On the blackboard of my restless heart
it writes in firm, clear strokes:
Turn from the glitter that hollows you out.
Say no to those hungers
that spend you and leave you empty.
Learn the long, quiet yes
of a mind washed clean.

Sober, it explains, is not joyless—
it is simply walking awake,
no longer lulled to sleep
by screens and noise and endless wanting.
Righteous is not stiff perfection—
it is putting your full weight
on what you know is right,
even when it costs you applause.
Godly is not a stained-glass word—
it is keeping company with God
in the middle of a crowded hour,
letting His presence be the lesson
you never graduate from.

And when I fail the quiz again,
when I circle the wrong answer
for the hundredth time,
grace does not slam the book shut.
It does not scold from the far end of the hallway.
It moves its chair closer,
slides the paper between us,
and traces the line of truth with gentle finger:
Watch again. Listen.
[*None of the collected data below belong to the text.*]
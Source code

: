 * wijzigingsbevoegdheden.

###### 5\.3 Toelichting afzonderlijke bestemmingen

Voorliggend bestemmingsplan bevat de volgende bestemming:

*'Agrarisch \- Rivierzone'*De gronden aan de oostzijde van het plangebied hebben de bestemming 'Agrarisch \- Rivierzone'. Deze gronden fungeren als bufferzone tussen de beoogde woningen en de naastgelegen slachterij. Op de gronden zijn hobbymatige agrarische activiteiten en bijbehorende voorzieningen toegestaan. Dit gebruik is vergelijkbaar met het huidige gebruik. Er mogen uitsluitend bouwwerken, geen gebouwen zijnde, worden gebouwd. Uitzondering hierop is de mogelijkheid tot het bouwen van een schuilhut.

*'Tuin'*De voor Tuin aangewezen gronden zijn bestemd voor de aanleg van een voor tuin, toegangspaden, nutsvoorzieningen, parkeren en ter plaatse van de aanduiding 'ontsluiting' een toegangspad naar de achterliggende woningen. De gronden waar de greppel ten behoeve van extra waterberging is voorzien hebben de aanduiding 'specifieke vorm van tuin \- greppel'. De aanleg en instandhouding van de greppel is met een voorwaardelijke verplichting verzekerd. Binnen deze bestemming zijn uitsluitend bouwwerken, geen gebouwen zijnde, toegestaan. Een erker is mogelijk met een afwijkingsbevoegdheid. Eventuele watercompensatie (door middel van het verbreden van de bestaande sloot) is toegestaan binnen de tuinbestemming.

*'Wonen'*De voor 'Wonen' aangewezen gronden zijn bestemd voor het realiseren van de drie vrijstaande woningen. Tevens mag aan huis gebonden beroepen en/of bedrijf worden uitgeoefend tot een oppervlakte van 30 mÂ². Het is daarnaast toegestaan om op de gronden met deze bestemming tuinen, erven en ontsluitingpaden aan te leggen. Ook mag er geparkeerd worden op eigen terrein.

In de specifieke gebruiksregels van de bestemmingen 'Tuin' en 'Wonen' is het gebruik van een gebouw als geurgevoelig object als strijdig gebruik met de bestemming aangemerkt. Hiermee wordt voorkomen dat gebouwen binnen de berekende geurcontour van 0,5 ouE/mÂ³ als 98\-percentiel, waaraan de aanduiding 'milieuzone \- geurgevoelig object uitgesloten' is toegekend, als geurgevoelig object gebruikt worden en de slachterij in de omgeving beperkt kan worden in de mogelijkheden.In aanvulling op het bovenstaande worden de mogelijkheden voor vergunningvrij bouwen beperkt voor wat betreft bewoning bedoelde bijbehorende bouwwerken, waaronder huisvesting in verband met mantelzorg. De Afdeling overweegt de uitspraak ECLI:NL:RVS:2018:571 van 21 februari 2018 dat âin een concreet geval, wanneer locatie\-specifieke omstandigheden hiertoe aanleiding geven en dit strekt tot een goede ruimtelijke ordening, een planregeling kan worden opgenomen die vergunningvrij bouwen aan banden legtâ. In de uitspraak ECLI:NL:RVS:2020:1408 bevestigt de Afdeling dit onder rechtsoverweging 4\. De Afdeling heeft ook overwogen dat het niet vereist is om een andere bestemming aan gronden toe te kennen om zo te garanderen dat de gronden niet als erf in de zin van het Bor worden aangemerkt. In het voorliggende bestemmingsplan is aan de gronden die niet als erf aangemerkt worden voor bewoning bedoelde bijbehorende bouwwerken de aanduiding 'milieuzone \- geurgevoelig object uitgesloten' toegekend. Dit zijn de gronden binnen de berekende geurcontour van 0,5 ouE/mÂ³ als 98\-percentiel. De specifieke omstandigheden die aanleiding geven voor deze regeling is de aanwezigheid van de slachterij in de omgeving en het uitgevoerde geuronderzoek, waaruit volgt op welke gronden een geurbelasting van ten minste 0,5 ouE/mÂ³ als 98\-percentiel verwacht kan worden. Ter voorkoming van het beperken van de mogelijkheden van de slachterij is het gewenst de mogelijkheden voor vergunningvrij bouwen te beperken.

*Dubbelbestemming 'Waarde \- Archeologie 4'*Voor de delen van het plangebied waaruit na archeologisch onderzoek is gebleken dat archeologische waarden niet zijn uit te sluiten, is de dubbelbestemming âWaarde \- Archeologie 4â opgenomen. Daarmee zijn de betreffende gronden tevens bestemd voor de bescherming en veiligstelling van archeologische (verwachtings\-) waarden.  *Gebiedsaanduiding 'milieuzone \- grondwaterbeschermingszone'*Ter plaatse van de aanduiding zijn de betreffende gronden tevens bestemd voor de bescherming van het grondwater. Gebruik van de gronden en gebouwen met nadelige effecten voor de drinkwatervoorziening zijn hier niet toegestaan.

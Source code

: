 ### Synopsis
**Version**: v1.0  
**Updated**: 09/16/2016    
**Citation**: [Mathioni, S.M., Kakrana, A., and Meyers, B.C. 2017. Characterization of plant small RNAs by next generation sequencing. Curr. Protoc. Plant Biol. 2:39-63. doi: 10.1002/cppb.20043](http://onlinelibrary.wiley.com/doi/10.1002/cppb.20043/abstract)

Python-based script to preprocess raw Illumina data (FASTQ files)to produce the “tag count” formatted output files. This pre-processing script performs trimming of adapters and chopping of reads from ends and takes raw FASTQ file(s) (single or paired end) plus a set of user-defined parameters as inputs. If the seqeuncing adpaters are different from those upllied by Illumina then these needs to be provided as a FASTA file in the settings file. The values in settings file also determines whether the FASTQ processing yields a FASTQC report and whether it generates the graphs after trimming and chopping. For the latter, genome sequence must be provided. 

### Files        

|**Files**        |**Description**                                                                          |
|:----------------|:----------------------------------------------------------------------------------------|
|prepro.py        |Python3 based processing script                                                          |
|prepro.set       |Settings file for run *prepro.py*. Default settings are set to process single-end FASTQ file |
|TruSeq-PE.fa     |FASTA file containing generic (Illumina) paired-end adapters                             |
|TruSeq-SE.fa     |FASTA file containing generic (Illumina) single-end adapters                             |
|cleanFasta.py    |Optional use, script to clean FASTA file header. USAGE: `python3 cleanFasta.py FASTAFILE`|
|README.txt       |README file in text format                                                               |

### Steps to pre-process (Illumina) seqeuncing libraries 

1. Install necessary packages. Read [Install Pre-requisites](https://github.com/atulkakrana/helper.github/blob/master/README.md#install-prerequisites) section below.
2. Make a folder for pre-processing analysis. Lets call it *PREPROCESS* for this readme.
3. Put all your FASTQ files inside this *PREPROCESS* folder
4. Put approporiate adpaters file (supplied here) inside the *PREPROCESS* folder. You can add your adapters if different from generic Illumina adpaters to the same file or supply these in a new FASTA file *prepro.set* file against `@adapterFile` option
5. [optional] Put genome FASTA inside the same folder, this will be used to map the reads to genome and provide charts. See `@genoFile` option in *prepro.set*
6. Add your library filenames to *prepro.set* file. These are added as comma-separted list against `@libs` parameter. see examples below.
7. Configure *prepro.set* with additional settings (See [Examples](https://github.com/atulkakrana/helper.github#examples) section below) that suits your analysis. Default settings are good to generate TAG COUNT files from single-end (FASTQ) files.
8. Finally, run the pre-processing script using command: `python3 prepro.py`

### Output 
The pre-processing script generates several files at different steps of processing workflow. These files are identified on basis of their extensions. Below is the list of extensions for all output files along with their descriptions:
Let Me show you.

Here in this school,
detention looks like mercy that will not let me go.
Homework is the daily practice
of saying no to the old and yes to the new.
Tests are those sudden moments
when my heart must choose—
and even then, the Teacher is near,
ready to rewrite what I surrender.

Slowly, the cravings wind down,
the world grows dimmer,
and obedience turns into something
more like breathing than striving—
a steady in-and-out of trust.

This is the curriculum of grace:
a life tutored by the kindness of God,
learning, in this present world,
to live awake and honest and His—
until the very way I walk
becomes a quiet testimony
that salvation has appeared
and is still teaching.

If this poem stirred something in your heart, remember that the deepest roots grow from God’s Word itself. “Thy word have I hid in mine heart, that I might not sin against thee” (Psalm 119:11). If you’d like simple, practical help in tucking Scripture into memory…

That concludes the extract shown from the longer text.